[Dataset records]
- Opening Delimiter -
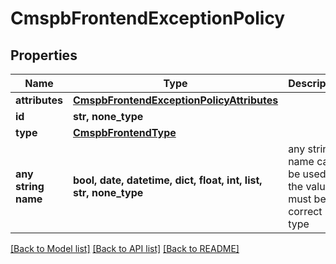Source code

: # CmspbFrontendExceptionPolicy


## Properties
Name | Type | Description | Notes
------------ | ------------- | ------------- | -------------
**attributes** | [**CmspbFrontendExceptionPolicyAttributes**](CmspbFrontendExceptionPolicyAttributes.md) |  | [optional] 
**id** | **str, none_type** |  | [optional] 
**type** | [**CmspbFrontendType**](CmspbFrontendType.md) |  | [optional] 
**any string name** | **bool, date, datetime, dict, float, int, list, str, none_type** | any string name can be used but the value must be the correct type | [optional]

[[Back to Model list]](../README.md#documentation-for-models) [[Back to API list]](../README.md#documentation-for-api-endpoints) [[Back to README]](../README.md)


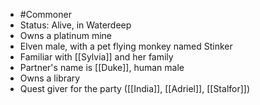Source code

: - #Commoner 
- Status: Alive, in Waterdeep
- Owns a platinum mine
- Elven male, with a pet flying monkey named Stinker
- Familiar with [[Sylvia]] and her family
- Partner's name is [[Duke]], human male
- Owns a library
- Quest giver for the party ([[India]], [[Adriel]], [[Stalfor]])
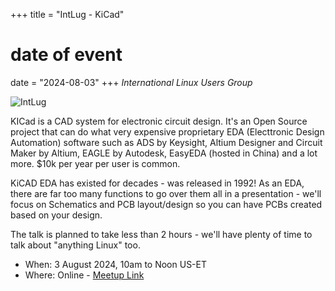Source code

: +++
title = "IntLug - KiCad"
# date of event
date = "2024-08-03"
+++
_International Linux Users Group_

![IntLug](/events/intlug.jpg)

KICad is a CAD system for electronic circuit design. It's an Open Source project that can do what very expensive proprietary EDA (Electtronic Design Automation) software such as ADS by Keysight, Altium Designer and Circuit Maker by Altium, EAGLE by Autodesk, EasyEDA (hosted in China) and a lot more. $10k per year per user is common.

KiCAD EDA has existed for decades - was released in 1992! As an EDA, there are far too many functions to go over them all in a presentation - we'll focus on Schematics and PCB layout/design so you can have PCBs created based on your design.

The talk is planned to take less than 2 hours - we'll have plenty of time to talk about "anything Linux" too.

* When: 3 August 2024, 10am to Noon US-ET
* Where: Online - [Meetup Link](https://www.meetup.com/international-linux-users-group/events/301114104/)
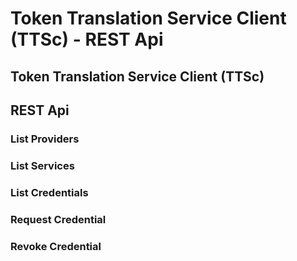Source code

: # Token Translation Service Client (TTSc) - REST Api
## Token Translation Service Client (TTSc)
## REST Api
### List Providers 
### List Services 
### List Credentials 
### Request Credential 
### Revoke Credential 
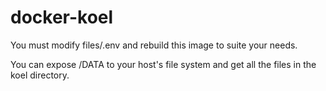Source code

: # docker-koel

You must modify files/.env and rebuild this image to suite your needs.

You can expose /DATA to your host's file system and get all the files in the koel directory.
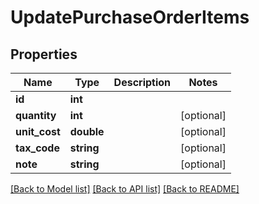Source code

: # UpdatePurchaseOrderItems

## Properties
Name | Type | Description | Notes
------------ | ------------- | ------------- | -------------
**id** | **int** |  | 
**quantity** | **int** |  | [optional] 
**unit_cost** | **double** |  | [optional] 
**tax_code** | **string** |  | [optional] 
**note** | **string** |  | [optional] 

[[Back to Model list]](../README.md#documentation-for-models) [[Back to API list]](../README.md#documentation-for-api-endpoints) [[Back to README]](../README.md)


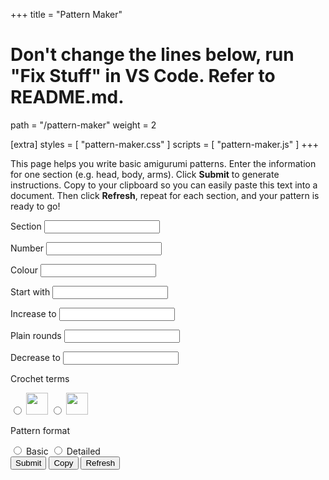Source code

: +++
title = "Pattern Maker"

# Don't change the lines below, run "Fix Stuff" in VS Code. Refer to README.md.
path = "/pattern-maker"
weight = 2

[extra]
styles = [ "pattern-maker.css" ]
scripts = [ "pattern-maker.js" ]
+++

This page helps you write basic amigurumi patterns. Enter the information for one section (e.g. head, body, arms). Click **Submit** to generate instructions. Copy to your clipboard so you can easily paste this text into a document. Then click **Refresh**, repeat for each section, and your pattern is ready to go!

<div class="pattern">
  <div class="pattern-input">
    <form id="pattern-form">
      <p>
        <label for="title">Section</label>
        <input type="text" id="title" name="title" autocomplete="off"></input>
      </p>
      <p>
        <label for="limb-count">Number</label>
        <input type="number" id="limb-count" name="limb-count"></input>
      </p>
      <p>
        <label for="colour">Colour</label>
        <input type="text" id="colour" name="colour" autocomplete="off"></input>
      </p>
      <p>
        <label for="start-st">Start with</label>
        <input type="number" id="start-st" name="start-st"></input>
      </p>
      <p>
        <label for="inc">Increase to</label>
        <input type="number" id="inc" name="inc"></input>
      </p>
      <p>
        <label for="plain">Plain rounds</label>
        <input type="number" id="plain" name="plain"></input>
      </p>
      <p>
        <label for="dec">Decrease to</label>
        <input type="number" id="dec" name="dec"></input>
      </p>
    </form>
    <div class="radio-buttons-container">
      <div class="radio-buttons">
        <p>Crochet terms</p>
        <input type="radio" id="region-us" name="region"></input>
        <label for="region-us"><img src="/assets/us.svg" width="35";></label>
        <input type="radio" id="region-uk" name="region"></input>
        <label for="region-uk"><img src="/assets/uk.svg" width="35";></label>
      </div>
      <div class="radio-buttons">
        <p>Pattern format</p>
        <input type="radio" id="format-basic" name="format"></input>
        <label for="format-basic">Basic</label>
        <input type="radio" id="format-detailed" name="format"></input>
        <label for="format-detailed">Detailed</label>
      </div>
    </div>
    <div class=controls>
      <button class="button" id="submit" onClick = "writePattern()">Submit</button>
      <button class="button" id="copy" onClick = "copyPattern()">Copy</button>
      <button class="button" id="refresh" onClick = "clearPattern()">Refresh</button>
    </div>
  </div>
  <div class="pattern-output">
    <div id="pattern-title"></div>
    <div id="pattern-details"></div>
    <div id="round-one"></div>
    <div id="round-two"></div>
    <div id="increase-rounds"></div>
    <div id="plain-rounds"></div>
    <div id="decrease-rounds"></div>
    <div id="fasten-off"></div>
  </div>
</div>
- Closing Delimiter -
#### Task to carry out:
Given the data above, which lines hold the string "region"? Return them.

#### Task output:
        <input type="radio" id="region-us" name="region"></input>
        <label for="region-us"><img src="/assets/us.svg" width="35";></label>
        <input type="radio" id="region-uk" name="region"></input>
        <label for="region-uk"><img src="/assets/uk.svg" width="35";></label>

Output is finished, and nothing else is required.